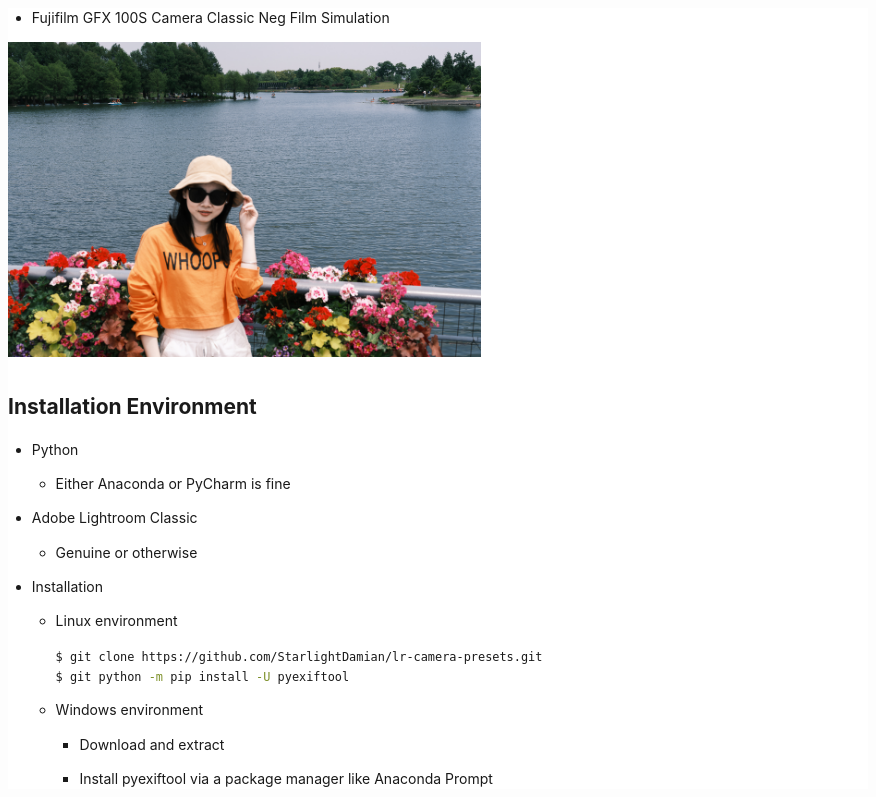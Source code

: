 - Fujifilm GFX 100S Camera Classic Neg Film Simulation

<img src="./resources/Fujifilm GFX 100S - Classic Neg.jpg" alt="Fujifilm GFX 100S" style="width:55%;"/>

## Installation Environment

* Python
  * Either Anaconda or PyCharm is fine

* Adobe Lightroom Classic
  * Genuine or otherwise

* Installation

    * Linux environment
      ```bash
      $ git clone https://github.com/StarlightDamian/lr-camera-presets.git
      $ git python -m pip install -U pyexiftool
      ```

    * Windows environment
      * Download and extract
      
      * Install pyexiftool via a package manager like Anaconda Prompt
___
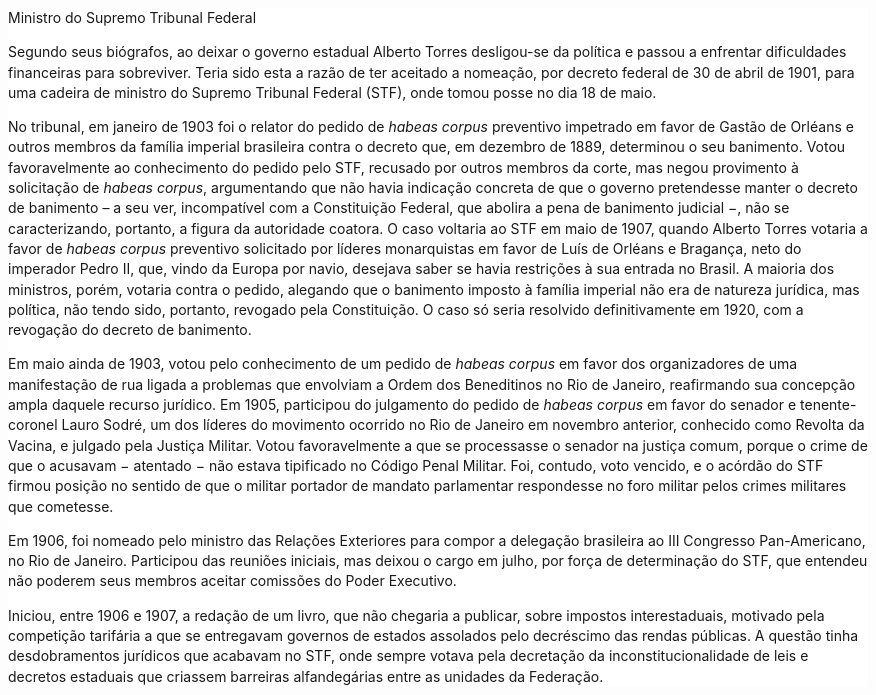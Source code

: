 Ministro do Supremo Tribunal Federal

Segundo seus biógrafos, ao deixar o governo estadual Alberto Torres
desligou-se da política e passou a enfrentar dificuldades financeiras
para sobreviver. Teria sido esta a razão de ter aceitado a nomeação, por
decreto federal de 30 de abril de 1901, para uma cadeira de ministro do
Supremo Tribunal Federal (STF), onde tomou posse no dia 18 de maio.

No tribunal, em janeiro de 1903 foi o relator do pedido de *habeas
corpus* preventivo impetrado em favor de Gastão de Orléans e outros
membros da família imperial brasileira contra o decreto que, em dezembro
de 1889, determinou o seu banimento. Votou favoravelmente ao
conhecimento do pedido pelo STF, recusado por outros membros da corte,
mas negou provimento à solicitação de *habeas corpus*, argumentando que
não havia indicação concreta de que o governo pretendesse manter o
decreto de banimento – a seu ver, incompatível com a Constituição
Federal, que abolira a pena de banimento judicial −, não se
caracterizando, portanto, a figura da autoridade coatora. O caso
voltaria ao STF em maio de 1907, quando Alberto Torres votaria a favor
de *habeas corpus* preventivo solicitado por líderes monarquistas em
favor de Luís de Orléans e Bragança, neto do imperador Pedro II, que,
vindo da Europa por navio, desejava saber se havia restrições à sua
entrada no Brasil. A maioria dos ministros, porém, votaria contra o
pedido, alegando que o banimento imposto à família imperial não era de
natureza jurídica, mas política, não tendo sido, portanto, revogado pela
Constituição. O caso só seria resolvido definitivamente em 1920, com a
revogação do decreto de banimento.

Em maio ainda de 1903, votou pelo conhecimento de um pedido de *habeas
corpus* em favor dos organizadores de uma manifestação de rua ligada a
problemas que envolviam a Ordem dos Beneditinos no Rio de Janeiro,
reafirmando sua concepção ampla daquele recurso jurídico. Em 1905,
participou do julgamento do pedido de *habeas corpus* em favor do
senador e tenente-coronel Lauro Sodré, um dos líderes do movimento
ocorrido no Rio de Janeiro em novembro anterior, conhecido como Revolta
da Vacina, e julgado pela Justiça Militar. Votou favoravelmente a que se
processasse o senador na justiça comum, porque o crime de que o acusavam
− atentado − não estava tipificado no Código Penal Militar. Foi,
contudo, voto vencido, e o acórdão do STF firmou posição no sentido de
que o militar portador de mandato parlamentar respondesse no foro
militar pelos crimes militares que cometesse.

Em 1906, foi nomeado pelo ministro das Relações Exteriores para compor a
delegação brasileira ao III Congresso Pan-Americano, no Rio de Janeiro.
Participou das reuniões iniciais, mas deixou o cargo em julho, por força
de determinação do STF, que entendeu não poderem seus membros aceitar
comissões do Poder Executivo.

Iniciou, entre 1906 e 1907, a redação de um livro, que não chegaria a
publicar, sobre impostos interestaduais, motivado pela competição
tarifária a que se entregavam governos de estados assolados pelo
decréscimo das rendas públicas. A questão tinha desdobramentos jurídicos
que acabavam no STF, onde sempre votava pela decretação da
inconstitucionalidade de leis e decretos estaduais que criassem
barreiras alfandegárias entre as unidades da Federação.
___
What the task requires →
Beginning with the line that has "decréscimo das rendas" and ending with the line that has "barreiras alfandegárias entre", set down the lines above exactly and include no others.

Answer space →
decréscimo das rendas públicas. A questão tinha desdobramentos jurídicos
que acabavam no STF, onde sempre votava pela decretação da
inconstitucionalidade de leis e decretos estaduais que criassem
barreiras alfandegárias entre as unidades da Federação.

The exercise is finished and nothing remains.